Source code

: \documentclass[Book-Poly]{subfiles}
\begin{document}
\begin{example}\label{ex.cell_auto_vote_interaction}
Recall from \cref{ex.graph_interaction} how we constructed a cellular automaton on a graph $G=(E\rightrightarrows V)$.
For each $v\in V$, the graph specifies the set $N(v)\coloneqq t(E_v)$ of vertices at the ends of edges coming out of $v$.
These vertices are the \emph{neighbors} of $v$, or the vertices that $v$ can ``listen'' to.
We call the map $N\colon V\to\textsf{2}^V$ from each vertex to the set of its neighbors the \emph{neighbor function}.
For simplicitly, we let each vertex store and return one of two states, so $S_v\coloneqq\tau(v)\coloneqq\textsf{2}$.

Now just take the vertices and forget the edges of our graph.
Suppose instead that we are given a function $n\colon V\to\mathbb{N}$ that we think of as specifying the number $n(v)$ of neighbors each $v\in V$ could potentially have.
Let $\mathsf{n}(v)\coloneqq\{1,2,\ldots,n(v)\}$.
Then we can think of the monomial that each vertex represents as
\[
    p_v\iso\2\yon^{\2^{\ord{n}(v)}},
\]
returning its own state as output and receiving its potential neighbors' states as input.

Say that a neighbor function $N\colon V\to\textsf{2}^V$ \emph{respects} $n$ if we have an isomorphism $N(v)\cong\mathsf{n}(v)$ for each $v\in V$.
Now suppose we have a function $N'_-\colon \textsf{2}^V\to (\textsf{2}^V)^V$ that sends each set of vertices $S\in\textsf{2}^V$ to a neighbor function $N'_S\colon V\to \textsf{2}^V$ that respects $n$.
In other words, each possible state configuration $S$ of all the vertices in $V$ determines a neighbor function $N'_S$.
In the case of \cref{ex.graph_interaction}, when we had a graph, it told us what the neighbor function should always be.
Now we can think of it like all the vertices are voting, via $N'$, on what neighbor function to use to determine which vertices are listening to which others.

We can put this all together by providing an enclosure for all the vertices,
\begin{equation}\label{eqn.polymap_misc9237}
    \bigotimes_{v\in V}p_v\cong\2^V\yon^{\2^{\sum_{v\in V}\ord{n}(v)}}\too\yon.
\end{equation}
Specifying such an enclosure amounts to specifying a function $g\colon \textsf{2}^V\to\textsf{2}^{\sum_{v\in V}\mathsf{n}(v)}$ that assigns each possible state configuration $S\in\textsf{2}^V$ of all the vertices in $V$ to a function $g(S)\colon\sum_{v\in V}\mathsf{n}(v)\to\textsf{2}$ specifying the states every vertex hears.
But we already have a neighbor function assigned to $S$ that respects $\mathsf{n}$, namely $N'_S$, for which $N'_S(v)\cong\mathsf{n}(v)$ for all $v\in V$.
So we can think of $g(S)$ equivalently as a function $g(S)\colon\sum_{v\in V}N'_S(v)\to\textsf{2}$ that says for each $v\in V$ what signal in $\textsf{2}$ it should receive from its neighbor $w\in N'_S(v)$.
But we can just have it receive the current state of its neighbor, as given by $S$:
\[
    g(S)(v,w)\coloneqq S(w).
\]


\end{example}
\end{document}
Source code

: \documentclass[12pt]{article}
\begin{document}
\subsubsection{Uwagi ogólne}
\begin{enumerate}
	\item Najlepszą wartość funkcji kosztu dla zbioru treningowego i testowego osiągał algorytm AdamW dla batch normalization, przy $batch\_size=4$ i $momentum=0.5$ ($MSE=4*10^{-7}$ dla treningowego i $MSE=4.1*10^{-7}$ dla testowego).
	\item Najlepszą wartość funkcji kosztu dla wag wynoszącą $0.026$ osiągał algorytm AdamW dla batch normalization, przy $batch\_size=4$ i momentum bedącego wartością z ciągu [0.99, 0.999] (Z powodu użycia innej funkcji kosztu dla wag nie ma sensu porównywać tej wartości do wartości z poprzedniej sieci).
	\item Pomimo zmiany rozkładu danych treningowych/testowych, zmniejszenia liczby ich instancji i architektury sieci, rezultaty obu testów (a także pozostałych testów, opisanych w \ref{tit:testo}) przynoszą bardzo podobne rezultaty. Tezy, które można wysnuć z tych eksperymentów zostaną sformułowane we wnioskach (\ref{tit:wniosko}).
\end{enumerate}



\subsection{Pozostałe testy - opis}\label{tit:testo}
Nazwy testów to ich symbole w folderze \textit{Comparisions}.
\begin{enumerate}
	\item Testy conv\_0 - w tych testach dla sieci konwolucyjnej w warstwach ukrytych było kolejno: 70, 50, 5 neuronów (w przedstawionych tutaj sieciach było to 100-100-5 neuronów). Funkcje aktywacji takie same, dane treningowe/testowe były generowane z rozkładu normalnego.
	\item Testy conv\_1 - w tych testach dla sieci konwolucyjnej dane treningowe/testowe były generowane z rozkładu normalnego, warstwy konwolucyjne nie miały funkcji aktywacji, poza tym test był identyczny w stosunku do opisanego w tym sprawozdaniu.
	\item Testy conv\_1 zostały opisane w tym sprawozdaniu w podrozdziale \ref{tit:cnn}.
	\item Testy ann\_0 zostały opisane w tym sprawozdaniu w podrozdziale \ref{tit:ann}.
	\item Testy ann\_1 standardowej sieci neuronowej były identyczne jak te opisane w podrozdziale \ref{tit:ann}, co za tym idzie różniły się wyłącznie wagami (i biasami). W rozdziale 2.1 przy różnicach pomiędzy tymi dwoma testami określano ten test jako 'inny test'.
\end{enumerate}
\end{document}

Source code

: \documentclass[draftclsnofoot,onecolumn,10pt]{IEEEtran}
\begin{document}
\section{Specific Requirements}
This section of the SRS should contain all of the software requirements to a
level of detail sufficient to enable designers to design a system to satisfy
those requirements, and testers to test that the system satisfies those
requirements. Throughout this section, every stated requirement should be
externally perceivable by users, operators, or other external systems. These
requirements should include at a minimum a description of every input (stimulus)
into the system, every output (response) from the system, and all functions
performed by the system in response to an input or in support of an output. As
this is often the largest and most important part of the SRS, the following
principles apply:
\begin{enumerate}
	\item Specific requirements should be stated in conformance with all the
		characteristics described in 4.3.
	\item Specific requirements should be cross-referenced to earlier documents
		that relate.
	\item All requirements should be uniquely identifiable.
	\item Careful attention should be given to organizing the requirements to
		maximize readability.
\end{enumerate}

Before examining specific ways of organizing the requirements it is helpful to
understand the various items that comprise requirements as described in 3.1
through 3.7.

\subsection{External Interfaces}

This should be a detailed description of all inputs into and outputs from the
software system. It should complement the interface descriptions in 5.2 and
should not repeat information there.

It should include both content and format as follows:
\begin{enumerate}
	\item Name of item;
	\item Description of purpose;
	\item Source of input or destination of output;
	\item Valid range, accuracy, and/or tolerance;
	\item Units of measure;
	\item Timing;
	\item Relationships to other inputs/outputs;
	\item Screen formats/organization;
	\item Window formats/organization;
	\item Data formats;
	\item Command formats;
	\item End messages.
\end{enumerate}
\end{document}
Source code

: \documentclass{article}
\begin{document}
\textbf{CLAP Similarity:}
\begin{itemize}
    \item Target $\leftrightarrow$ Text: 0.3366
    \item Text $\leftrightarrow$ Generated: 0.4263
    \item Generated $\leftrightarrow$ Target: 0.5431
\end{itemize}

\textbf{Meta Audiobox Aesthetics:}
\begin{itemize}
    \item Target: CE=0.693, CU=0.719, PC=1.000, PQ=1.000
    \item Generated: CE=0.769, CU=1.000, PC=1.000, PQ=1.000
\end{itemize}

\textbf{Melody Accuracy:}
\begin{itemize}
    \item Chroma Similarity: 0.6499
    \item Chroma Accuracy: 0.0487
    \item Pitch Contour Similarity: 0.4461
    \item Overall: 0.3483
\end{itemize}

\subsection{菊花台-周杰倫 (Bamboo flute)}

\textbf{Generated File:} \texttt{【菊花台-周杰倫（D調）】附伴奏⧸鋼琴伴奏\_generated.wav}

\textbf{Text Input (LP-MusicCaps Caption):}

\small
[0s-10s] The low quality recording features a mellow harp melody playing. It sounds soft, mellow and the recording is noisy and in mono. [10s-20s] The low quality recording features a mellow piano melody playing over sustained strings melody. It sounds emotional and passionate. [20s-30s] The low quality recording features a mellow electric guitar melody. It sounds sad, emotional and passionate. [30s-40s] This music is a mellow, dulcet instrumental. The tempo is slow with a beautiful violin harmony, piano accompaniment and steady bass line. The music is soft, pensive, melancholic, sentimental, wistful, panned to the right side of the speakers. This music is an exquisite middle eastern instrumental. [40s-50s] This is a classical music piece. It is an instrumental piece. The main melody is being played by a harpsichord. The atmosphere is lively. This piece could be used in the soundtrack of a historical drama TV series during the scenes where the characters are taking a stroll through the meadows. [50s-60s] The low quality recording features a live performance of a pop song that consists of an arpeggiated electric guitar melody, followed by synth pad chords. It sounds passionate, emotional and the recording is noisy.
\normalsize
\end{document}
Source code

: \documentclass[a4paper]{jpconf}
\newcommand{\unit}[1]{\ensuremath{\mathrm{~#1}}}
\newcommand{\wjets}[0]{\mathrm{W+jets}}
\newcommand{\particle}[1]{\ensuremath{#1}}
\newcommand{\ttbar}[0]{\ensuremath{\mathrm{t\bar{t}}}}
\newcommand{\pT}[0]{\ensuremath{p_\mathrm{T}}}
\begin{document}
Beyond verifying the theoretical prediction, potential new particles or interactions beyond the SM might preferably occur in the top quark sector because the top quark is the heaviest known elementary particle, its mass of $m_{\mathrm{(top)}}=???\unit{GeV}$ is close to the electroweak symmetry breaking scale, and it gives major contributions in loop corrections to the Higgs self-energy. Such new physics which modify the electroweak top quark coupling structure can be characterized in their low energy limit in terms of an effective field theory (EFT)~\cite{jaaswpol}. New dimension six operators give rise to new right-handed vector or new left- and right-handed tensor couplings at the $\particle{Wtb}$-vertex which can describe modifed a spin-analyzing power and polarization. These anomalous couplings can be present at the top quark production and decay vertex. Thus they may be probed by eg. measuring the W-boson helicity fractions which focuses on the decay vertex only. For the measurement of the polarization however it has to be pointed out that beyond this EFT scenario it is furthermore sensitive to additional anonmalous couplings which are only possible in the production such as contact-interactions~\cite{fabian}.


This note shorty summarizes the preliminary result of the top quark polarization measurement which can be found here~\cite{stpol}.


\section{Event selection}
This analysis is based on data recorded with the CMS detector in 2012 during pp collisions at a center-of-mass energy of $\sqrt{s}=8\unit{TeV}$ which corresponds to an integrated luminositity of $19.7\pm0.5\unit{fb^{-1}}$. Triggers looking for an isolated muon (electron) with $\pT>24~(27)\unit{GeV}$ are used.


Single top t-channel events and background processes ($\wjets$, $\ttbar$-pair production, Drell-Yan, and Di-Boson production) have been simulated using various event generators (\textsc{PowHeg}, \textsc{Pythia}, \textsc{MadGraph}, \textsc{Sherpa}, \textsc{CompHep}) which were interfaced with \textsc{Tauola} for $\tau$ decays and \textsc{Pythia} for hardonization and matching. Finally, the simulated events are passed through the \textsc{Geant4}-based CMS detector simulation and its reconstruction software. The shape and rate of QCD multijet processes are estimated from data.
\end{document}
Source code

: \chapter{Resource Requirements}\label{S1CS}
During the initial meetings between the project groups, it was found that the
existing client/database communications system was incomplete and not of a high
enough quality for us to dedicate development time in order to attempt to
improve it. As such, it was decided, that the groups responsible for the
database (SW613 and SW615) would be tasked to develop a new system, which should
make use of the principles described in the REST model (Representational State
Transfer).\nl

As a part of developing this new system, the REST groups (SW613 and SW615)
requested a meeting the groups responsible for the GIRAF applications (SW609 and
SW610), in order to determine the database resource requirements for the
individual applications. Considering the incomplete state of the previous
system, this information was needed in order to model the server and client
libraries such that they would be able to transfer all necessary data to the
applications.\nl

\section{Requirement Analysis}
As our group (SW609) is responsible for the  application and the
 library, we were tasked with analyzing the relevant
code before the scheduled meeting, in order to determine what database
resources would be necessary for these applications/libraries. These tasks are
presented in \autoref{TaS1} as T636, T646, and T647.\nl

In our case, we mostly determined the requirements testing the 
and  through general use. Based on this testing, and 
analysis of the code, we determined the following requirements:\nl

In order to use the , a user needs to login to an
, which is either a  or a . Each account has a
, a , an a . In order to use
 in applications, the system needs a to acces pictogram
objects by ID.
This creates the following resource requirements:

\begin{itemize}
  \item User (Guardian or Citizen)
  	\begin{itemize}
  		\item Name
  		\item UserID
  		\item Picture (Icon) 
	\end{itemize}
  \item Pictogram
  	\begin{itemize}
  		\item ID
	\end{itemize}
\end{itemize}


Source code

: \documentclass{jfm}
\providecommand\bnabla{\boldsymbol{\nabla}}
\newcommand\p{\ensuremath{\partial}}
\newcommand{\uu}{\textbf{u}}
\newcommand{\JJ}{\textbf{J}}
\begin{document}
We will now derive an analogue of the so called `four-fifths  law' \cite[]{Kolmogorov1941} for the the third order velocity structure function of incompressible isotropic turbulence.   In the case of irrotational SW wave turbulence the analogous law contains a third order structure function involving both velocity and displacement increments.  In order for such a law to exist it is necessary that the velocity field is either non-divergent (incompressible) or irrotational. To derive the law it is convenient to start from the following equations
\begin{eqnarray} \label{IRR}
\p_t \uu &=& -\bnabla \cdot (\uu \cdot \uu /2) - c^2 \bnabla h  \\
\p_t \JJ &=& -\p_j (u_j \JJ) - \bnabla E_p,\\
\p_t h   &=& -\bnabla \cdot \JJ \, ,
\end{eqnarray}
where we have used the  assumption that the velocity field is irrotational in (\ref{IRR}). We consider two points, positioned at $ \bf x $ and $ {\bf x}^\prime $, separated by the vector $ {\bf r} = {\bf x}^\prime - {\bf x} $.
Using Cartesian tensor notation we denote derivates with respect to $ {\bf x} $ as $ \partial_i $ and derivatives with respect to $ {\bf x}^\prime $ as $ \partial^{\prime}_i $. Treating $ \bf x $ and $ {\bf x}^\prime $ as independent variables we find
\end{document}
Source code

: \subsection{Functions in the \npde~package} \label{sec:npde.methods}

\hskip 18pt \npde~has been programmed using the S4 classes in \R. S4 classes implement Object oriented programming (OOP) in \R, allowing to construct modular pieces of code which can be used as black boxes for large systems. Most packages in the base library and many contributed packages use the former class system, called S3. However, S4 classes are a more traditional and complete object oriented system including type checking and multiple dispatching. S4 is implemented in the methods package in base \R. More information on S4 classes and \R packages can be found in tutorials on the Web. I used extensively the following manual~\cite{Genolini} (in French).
================================
Your objective:
Transcribe, exactly and without additions, the lines of the records above, beginning with the line that contains "For simplicitly, we" and ending with the line that contains "Now just take", both included.

Solution to the exercise:
For simplicitly, we let each vertex store and return one of two states, so $S_v\coloneqq\tau(v)\coloneqq\textsf{2}$.

Now just take the vertices and forget the edges of our graph.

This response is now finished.